La reazione dei colossi del web
Per tale ragione, i “Colossi del web” hanno avviato una recente collaborazione con i governi nazionali per combattere l’ondata di disinformazione online secondo un approccio di supporto sinergico che prevede la costituzione di gruppi di lavoro, aperti anche al contributo di personalità del mondo del giornalismo e della società civile, con il compito di vigilare sullo stato di diffusione di false affermazioni sui vaccini.
Ad esempio, il progetto sperimentale “Full Fact”, promosso con il supporto di enti pubblici, società tecnologiche e attivisti indipendenti provenienti da varie parti del mondo, è sostenuto, tra i tanti, anche da Facebook per organizzare programmi di controllo sulle informazioni che circolano online.
Per le medesime finalità, sempre Facebook ha vietato la sponsorizzazione degli annunci anti-vax che includevano disinformazione sui vaccini, nell’ambito di una campagna pubblicitaria predisposta a tutela della salute pubblica.
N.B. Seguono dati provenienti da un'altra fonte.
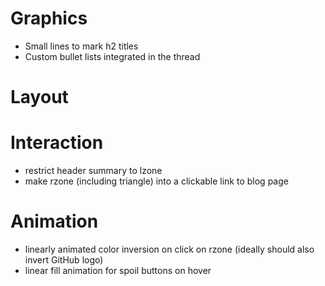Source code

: # Graphics

- Small lines to mark h2 titles
- Custom bullet lists integrated in the thread

# Layout

# Interaction

- restrict header summary to lzone
- make rzone (including triangle) into a clickable link to blog page

# Animation

- linearly animated color inversion on click on rzone (ideally should also
  invert GitHub logo)
- linear fill animation for spoil buttons on hover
Anche YouTube ha avviato politiche concrete contro la disinformazione online, annunciando un divieto di pubblicazione di video recanti informazioni false sulle vaccinazioni “anti-Covid”, con l’impegno di rimuovere ogni notizia falsa o fuorviante sul tema.
Conclusioni
Occorre, quindi, prendere davvero sul serio la questione della disinformazione online mediante la definizione di una strategia generale efficace condivisa da rappresentanti istituzionali, vertici aziendali del settore high-tech, ricercatori e giornalisti mediante uno sforzo congiunto in grado di promuovere fonti di informazione autorevoli e rimuovere contenuti falsi o fuorvianti che potrebbero provocare danni alla salute in un momento storico, come quello attuale, in cui è decisivo generare un clima di fiducia da parte della popolazione nei confronti di notizie serie, complete e affidabili.